Time for another list like the last two or three I’ve done over the last 4+ years (and that I’m too lazy to search for). It’s good for the soul; it cleanses the BS tolerance palate so you can ingest more without dying.
And I do not mean to be cryptic. This list is flat-out take-it-at-face-value. In fact, misery loves company, so please feel free to add to this list. In fact, I covet your additions. Please…add.
Today’s Hate List
- Going to bed at 10 because you got up at 3 yesterday, only to wake up at 2:30 a.m. and not be able to get back to sleep until around, oh, 15 minutes before the alarm goes off.

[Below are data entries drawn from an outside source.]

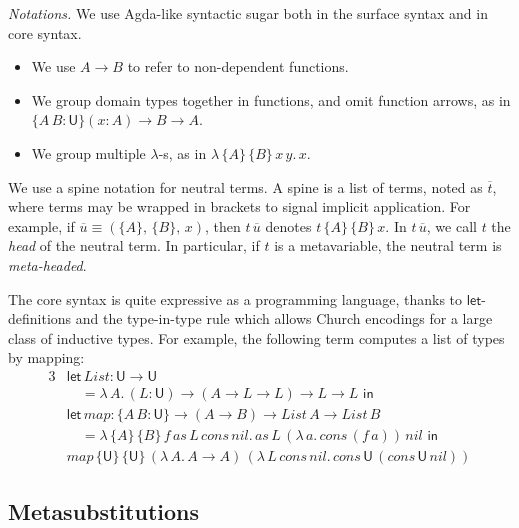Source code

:\documentclass[acmsmall,screen,dvipsnames]{acmart}\settopmatter{}
\newcommand{\slet}{\boldsymbol{\mathsf{let}}}
\renewcommand{\sin}{\boldsymbol{\mathsf{in}}}
\renewcommand{\U}{\mathsf{U}}
\newcommand{\mi}[1]{\mathit{#1}}
\theoremstyle{remark}
\begin{document}
\emph{Notations.} We use Agda-like syntactic sugar both in the surface syntax and
in core syntax.
\begin{itemize}
  \item We use $A \to B$ to refer to non-dependent functions.
  \item We group domain types together in functions, and omit function arrows,
    as in $\{A\,B : \U\}(x : A) \to B \to A$.
  \item We group multiple $\lambda$-s, as in $\lambda\,\{A\}\,\{B\}\,x\,y.\,x$.
\end{itemize}
\begin{definition}[Spines]\label{def:spines}
  We use a spine notation for neutral terms. A spine is a list of
  terms, noted as $\overline{t}$, where terms may be wrapped in brackets to
  signal implicit application. For example, if $\overline{u} \equiv
  (\{A\},\,\{B\},\,x)$, then $t\,\overline{u}$ denotes $t\,\{A\}\,\{B\}\,x$.  In
  $t\,\overline{u}$, we call $t$ the \emph{head} of the neutral term. In
  particular, if $t$ is a metavariable, the neutral term is \emph{meta-headed}.
\end{definition}
\begin{example}
The core syntax is quite expressive as a programming language, thanks to
$\slet$-definitions and the
type-in-type rule which allows Church encodings for a large class of inductive
types. For example, the following term computes a list of types by mapping:
\begin{alignat*}{3}
  & \slet\,List : \U\to\U\\
  & \hspace{1em}= \lambda\,A.\,(L : \U)\to(A\to L\to L)\to L\to L\,\,\sin\\
  & \slet\,\mi{map} : \{A\,B : \U\}\to (A \to B) \to \mi{List}\,A \to \mi{List}\,B\\
  & \hspace{1em}=
  \lambda\,\{A\}\,\{B\}\,f\,as\,L\,\mi{cons}\,\mi{nil}.\,as\,L\,(\lambda\,a.\,\mi{cons}\,(f\,a))\,nil\,\,\sin\\
  & \mi{map}\,\{\U\}\,\{\U\}\,(\lambda\,A.\, A \to A)\,(\lambda\,L\,\mi{cons}\,\mi{nil}.\,\mi{cons}\,\U\,(\mi{cons}\,\U\,\mi{nil}))
\end{alignat*}
\end{example}

\subsection{Metasubstitutions}\label{sec:metasubstitutions}
\end{document}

- All. Political. Campaigns. I swear to the gods, if Congress doesn’t reform the way they’re done, I’m going to appear at rallies with a big ol’ ratty fly swatter and storm the podium every time one of these jokers makes a personal attack on the other. So alert Homeland Security; I’m comin’.

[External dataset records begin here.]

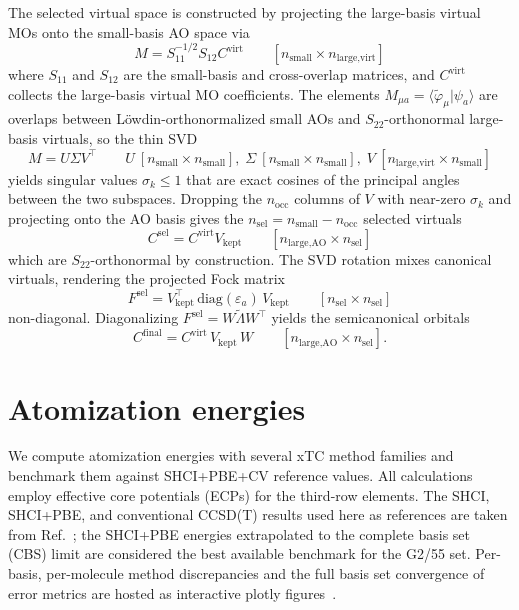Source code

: \documentclass[12pt]{article}
\begin{document}
The selected virtual space is constructed by projecting the large-basis virtual
MOs onto the small-basis AO space via
%
\begin{equation}
  M = S_{11}^{-1/2} S_{12} C^{\text{virt}}
  \qquad [n_{\text{small}} \times n_{\text{large,virt}}]
\end{equation}
%
where $S_{11}$ and $S_{12}$ are the small-basis and cross-overlap matrices,
and $C^{\text{virt}}$ collects the large-basis virtual MO coefficients.
The elements $M_{\mu a} = \langle\tilde\varphi_\mu|\psi_a\rangle$ are overlaps
between L\"{o}wdin-orthonormalized small AOs and $S_{22}$-orthonormal
large-basis virtuals, so the thin SVD
%
\begin{equation}
  M = U\Sigma V^{\top}
  \qquad
  U\ [n_{\text{small}}\times n_{\text{small}}],\;
  \Sigma\ [n_{\text{small}}\times n_{\text{small}}],\;
  V\ [n_{\text{large,virt}}\times n_{\text{small}}]
\end{equation}
%
yields singular values $\sigma_k\leq 1$ that are exact cosines of the principal
angles between the two subspaces. Dropping the $n_{\text{occ}}$ columns of $V$
with near-zero $\sigma_k$ and projecting onto the AO basis gives the
$n_{\text{sel}}=n_{\text{small}}-n_{\text{occ}}$ selected virtuals
%
\begin{equation}
  C^{\text{sel}} = C^{\text{virt}} V_{\text{kept}}
  \qquad [n_{\text{large,AO}}\times n_{\text{sel}}]
\end{equation}
%
which are $S_{22}$-orthonormal by construction. The SVD rotation mixes
canonical virtuals, rendering the projected Fock matrix
%
\begin{equation}
  F^{\text{sel}} = V_{\text{kept}}^{\top}\,\mathrm{diag}(\varepsilon_a)\,V_{\text{kept}}
  \qquad [n_{\text{sel}}\times n_{\text{sel}}]
\end{equation}
%
non-diagonal. Diagonalizing $F^{\text{sel}} = W\tilde\Lambda W^{\top}$ yields
the semicanonical orbitals
%
\begin{equation}
  C^{\text{final}} = C^{\text{virt}}\,V_{\text{kept}}\,W
  \qquad [n_{\text{large,AO}}\times n_{\text{sel}}].
\end{equation}

\section{Atomization energies}

We compute atomization energies with several xTC method families and benchmark
them against SHCI+PBE+CV reference values. All calculations employ
effective core potentials (ECPs) for the third-row elements.
The SHCI, SHCI+PBE, and conventional CCSD(T) results used here as references
are taken from Ref.~\cite{Yao2020}; the SHCI+PBE energies extrapolated to the
complete basis set (CBS) limit are considered the best available benchmark
for the G2/55 set.
Per-basis, per-molecule method discrepancies and the full basis set convergence
of error metrics are hosted as interactive plotly figures~\cite{interactivefigs}.
\end{document}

- Closed minds that think the Bible is a cut-and-dried instruction manual, and that an ape could understand what God obviously wants. (If that is so, why is there not a single Christian denomination espousing doctrine upon which everyone agrees? Why are there fifteen translations and centuries-long bickering about the intent? I’ll stop here for now.)
- Smelling the remnants of last night’s dinner when you come downstairs in the morning. I spent 15 minutes wiping down my kitchen with Clorox cleaner, washing the walls and taking out the garbage this morning. Juuuuuust what I wanted to do before coffee.

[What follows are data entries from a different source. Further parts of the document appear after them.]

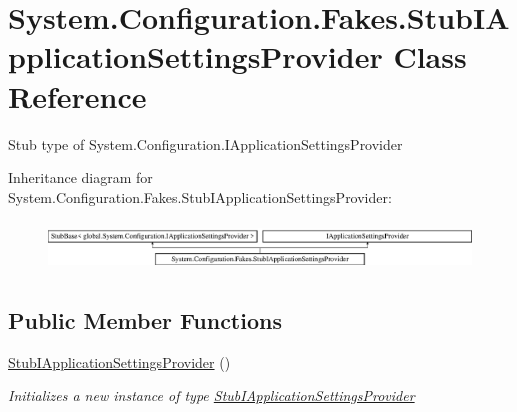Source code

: \hypertarget{class_system_1_1_configuration_1_1_fakes_1_1_stub_i_application_settings_provider}{\section{System.\-Configuration.\-Fakes.\-Stub\-I\-Application\-Settings\-Provider Class Reference}
\label{class_system_1_1_configuration_1_1_fakes_1_1_stub_i_application_settings_provider}
}


Stub type of System.\-Configuration.\-I\-Application\-Settings\-Provider 


Inheritance diagram for System.\-Configuration.\-Fakes.\-Stub\-I\-Application\-Settings\-Provider\-:\begin{figure}[H]
\begin{center}
\leavevmode
\includegraphics[height=1.339713cm]{class_system_1_1_configuration_1_1_fakes_1_1_stub_i_application_settings_provider}
\end{center}
\end{figure}
\subsection*{Public Member Functions}
\begin{DoxyCompactItemize}
\item 
\hyperlink{class_system_1_1_configuration_1_1_fakes_1_1_stub_i_application_settings_provider_a4b749cd81626f9476f898f6a1a97ca06}{Stub\-I\-Application\-Settings\-Provider} ()
\begin{DoxyCompactList}\small\item\em Initializes a new instance of type \hyperlink{class_system_1_1_configuration_1_1_fakes_1_1_stub_i_application_settings_provider}{Stub\-I\-Application\-Settings\-Provider}\end{DoxyCompactList}\end{DoxyCompactItemize}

- This one makes the list every dang time: hateful people. I am ashamed of my unclean thoughts about them, and also about including hateful people on a “hate” list — I know, it makes no sense, but work with me here. I’m in a mood. Look, we’re all damaged, right? Everyone falls down. It’s the people who aren’t the least bit concerned with the building-back-up process that grate on me. Shame, shame, shame.
- Getting a cold. Yes, fiends, it’s time for my annual Fall Grippe.
OK, time to let fly. What grates on you this day? There has to be something, unless you’re one of those “every day is a unicorn party on a fluffy cloud with My Pretty Pony” type people, in which case you’re #7 on today’s list.